## THE TASK
Please copy every line with the string "README" from the entries below.

(Records from a collection)
BEGIN

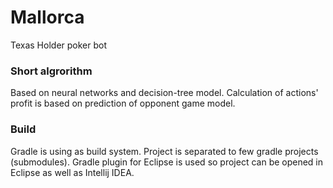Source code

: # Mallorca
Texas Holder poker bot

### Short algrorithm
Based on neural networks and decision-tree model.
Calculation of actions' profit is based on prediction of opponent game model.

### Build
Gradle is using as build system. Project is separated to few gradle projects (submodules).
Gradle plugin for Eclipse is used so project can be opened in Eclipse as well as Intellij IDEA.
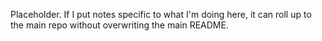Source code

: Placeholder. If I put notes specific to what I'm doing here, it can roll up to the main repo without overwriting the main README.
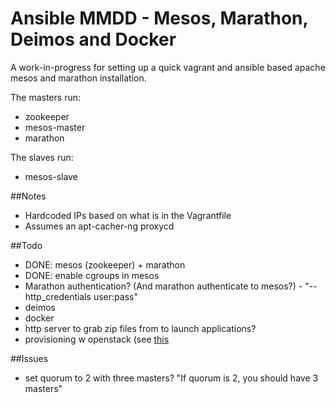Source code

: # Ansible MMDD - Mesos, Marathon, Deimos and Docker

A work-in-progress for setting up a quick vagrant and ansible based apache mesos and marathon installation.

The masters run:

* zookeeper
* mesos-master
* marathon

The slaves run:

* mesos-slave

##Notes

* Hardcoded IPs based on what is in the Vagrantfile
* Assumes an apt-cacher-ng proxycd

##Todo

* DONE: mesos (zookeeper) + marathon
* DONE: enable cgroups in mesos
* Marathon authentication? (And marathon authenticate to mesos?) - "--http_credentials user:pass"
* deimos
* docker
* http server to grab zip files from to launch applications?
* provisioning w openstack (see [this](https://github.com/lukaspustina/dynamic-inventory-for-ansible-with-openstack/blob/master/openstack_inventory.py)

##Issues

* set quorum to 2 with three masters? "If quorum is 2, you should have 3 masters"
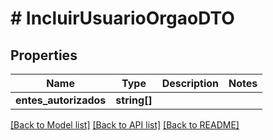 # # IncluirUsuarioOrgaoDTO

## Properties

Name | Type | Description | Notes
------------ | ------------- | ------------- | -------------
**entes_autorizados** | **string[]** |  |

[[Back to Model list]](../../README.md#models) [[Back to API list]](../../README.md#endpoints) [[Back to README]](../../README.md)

END

## PROBLEM SOLUTION
: Placeholder. If I put notes specific to what I'm doing here, it can roll up to the main repo without overwriting the main README.
[[Back to Model list]](../../README.md#models) [[Back to API list]](../../README.md#endpoints) [[Back to README]](../../README.md)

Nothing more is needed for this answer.